An Example Socket Unit and Service

We’ll now look at an example, a simple network echo service that uses a socket unit. This is somewhat advanced material, and you may not really understand it until you’ve read the discussion of TCP, ports, and listening in Chapter 9 and sockets in Chapter 10, so feel free to skip this and come back later.

The idea behind this service is that when a network client connects to the service, the service repeats anything that the client sends back to the client. The unit will listen on TCP port 22222. We’ll call it the echo service and start with a socket unit, represented by the following echo.socket unit file:

[Unit]

Description=echo socket

[Socket]

ListenStream=22222

Accept=yes

Note that there’s no mention of the service unit that this socket supports inside the unit file. So what is the corresponding service unit file?

Its name is echo@.service. The link is done by naming convention; if a service unit file has the same prefix as a .socket file (in this case, echo), systemd knows to activate that service unit when there’s activity on the socket unit. In this case, systemd creates an instance of echo@.service when there’s activity on echo.socket.

Here is the echo@.service unit file:

[Unit]

Description=echo service

[Service]

ExecStart=-/bin/cat

StandardInput=socket

NOTE

If you don’t like the implicit activation of units based on the prefixes, or you need to create an activation mechanism between two units with different prefixes, you can use an explicit option in the unit defining your resource. For example, use Socket=bar.socket inside foo.service to have bar.socket hand its socket to foo.service.

To get this example service unit running, you need to start the echo.socket unit behind it, like this:

# systemctl start echo.socket

Now you can test the service by connecting to your local port 22222. When the following telnet command connects, type anything and press ENTER. The service repeats what you typed back to you:

$ telnet localhost 22222

Trying 127.0.0.1...

Connected to localhost.

Escape character is '^]'.

Hi there.

Hi there.

When you’re bored with this, press CTRL-] on a line by itself, and then CTRL-D. To stop the service, stop the socket unit:

# systemctl stop echo.socket

Instances and Handoff

Because the echo@.service unit supports multiple simultaneous instances, there’s an @ in the name (recall from Note that @ signifies parameterization). Why would you want multiple instances? The reason is that you may have more than one network client connecting to the service at the same time, and each connection should have its own instance.

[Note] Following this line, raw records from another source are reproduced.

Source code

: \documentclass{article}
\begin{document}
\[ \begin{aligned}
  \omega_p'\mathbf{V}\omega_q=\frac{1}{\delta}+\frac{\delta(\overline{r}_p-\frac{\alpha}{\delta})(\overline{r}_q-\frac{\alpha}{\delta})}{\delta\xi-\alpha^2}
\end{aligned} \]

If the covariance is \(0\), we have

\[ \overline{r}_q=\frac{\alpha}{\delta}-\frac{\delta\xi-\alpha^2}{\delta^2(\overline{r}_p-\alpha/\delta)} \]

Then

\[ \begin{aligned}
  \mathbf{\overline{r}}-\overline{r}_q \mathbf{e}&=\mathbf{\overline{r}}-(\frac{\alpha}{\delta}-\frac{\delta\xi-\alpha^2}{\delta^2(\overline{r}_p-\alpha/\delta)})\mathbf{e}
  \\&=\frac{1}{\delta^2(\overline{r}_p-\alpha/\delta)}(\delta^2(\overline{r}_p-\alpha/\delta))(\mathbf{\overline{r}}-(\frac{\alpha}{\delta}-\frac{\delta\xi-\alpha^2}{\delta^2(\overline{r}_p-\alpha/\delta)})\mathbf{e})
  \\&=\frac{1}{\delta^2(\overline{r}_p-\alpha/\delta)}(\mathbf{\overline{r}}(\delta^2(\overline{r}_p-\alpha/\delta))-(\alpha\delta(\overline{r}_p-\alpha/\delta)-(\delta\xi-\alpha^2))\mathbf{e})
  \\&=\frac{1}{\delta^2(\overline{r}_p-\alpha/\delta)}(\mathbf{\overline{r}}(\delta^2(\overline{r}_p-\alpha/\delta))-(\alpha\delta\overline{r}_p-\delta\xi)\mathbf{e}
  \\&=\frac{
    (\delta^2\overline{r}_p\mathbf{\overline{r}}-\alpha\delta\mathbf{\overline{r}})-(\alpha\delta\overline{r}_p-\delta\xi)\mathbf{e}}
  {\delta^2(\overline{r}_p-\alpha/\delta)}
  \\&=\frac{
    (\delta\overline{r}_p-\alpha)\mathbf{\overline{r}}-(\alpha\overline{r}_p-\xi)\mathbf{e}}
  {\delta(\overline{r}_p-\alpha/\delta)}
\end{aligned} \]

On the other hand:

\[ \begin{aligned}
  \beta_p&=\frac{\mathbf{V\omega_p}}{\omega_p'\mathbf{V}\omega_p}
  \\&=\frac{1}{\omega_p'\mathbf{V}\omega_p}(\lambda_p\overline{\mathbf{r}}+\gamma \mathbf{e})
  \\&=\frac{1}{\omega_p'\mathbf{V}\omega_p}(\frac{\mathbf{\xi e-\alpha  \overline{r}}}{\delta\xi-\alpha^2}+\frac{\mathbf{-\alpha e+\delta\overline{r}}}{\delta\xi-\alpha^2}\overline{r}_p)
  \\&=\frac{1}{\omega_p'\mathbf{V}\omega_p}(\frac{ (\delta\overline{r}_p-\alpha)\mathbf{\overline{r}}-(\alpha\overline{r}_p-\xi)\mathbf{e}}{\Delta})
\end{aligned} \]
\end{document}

In this case, the service unit must support multiple instances because of the Accept option in echo.socket. That option instructs systemd not only to listen on the port, but also to accept incoming connections and pass the incoming connections on to the service unit, with each connection a separate instance. Each instance reads data from the connection as standard input, but it doesn’t necessarily need to know that the data is coming from a network connection.

NOTE

Most network connections require more flexibility than just a simple gateway to standard input and output, so don’t expect to be able to create network services with a service unit file like the echo@.service unit file shown here.

Although the service unit could do all of the work of accepting the connection, it wouldn’t have the @ in its name if it did. In that case, it would take complete control of the socket, and systemd wouldn’t attempt to listen on the network port again until the service unit has finished.

The many different resources and options for handoff to service units make it difficult to provide a categorical summary. Also, the documentation for the options is spread out over several manual pages. The ones to check for the resource-oriented units are systemd.socket(5), systemd.path(5), and systemd.device(5). One document that’s often overlooked for service units is systemd.exec(5), which contains information about how the service unit can expect to receive a resource upon activation.

6.4.8 systemd System V Compatibility

One feature that sets systemd apart from other newer-generation init systems is that it tries to do a more complete job of tracking services started by System V–compatible init scripts. It works like this:

1. First, systemd activates runlevel<N>.target, where N is the runlevel.

2. For each symbolic link in /etc/rc<N>.d, systemd identifies the script in /etc/init.d.

3. systemd associates the script name with a service unit (for example, /etc/init.d/foo would be foo.service).

4. systemd activates the service unit and runs the script with either a start or stop argument, based on its name in rc<N>.d.

5. systemd attempts to associate any processes from the script with the service unit.

Because systemd makes the association with a service unit name, you can use systemctl to restart the service or view its status. But don’t expect any miracles from System V compatibility mode; it still must run the init scripts serially, for example.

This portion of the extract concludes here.